Mais nous n’oublions pas, Marx lui-même trop souvent rapetissé par des interprètes étroits, n’a jamais oublié que c’est sur des hommes qu’agissent les forces économiques. Or les hommes ont une diversité prodigieuse de passions et d’idées ; et la complication presque infinie de la vie humaine ne se laisse pas réduire brutalement, mécaniquement, à une formule économique. De plus, bien que l’homme vive avant tout de l’humanité, bien qu’il subisse surtout l’influence enveloppante et continue du milieu social, il vit aussi, par les sens et par l’esprit, dans un milieu plus vaste, qui est l’univers même.

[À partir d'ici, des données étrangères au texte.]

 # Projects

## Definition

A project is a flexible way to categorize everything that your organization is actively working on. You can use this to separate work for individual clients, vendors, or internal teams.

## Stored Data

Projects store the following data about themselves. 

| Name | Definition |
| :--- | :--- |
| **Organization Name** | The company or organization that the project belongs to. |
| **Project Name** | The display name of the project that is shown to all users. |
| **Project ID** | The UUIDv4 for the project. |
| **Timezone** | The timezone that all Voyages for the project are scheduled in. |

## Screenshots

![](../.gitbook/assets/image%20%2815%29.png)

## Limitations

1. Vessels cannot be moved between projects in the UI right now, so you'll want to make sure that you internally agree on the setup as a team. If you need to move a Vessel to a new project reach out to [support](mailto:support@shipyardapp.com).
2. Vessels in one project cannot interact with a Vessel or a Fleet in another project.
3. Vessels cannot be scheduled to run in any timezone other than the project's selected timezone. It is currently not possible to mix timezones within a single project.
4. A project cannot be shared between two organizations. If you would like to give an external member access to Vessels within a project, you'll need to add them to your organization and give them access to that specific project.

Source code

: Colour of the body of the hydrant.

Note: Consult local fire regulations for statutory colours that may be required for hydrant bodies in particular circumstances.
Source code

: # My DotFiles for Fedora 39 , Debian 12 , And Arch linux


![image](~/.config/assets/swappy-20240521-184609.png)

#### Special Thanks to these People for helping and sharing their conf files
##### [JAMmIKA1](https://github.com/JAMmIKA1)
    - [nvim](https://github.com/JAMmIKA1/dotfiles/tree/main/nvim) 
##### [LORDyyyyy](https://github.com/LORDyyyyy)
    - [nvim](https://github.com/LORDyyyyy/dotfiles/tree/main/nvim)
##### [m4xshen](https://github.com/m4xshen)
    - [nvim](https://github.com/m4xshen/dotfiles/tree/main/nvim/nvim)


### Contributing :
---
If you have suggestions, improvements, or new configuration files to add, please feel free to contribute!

Sans doute, la lumière même des étoiles les plus lointaines et les plus étrangères au système humain n’éveille, dans l’imagination du poète, que des rêves conformes à la sensibilité générale de son temps et au secret profond de la vie sociale, comme c’est de l’humidité cachée de la terre que le rayon de lune forme le brouillard léger qui flotte sur la prairie. En ce sens, même les vibrations stellaires, si hautes et si indifférentes qu’elles paraissent, sont harmonisées et appropriées par le système social et par les forces économiques qui le déterminent. Goethe, entrant un jour dans une manufacture, fut pris de dégoût pour ses vêtements qui exigeaient un si formidable appareil de production. Et pourtant, sans ce premier essor industriel de la bourgeoisie allemande, le vieux monde germanique, somnolent et morcelé, n’aurait pu ni éprouver ni comprendre ces magnifiques impatiences de vie qui font éclater l’âme de Faust.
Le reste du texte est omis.